■ Your instructions: Each line from the one that contains "Relación utilizada en" through the last line of the listing below is to be returned exactly as it stands, and nothing else.
━━ Data to process ━━
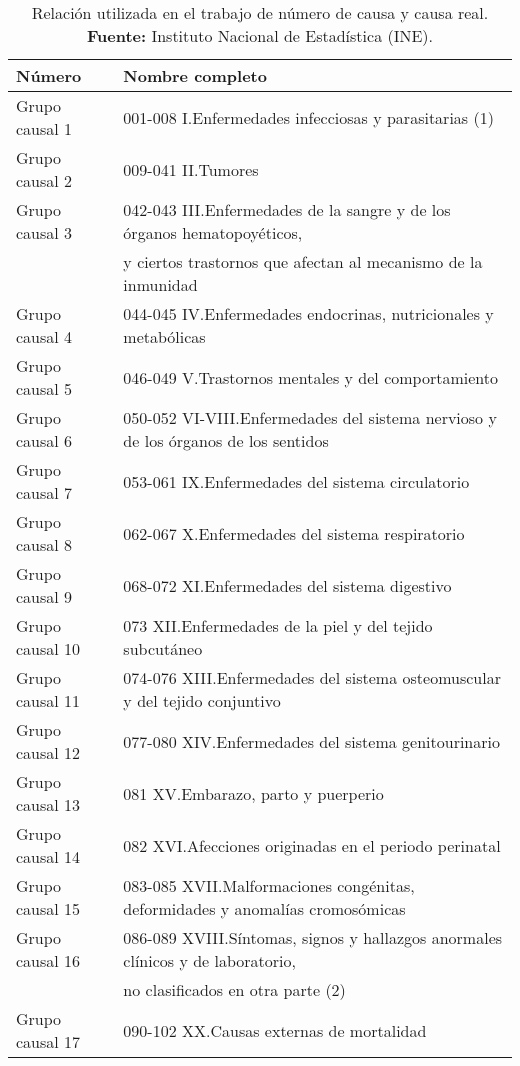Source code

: \documentclass{article}
\begin{document}
\begin{table}[H]
\centering
\begin{tabular}{l|l}

 Número & Nombre completo \\ 
  \hline
Grupo causal 1 & 001-008  I.Enfermedades infecciosas y parasitarias (1) \\ 
 Grupo causal 2 & 009-041  II.Tumores \\ 
 Grupo causal 3 & 042-043  III.Enfermedades de la sangre y de los órganos hematopoyéticos,\\
 &	 y ciertos trastornos que afectan al mecanismo de la inmunidad \\ 
Grupo causal 4 & 044-045  IV.Enfermedades endocrinas, nutricionales y metabólicas \\ 
Grupo causal 5 & 046-049  V.Trastornos mentales y del comportamiento \\ 
Grupo causal 6 & 050-052  VI-VIII.Enfermedades del sistema nervioso y de los órganos de los sentidos \\ 
Grupo causal 7 & 053-061 IX.Enfermedades del sistema circulatorio \\ 
Grupo causal 8 & 062-067  X.Enfermedades del sistema respiratorio \\ 
Grupo causal 9 & 068-072  XI.Enfermedades del sistema digestivo \\ 
Grupo causal 10 & 073  XII.Enfermedades de la piel y del tejido subcutáneo \\ 
Grupo causal 11 & 074-076  XIII.Enfermedades del sistema osteomuscular y del tejido conjuntivo \\ 
Grupo causal 12 & 077-080  XIV.Enfermedades del sistema genitourinario \\ 
Grupo causal 13 & 081  XV.Embarazo, parto y puerperio \\ 
Grupo causal 14 & 082  XVI.Afecciones originadas en el periodo perinatal \\ 
Grupo causal 15 & 083-085  XVII.Malformaciones congénitas, deformidades y anomalías cromosómicas \\ 
Grupo causal 16 & 086-089  XVIII.Síntomas, signos y hallazgos anormales clínicos y de laboratorio,\\
& no clasificados en otra parte (2) \\ 
Grupo causal 17 & 090-102  XX.Causas externas de mortalidad \\ 

\end{tabular}
\caption{\centering Relación utilizada en el trabajo de número de causa y causa real.  \\ \textbf{Fuente:} Instituto Nacional de Estadística (INE).}
\label{causmean}
\end{table}
\end{document}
━━━
■ Response below:
\caption{\centering Relación utilizada en el trabajo de número de causa y causa real.  \\ \textbf{Fuente:} Instituto Nacional de Estadística (INE).}
\label{causmean}
\end{table}
\end{document}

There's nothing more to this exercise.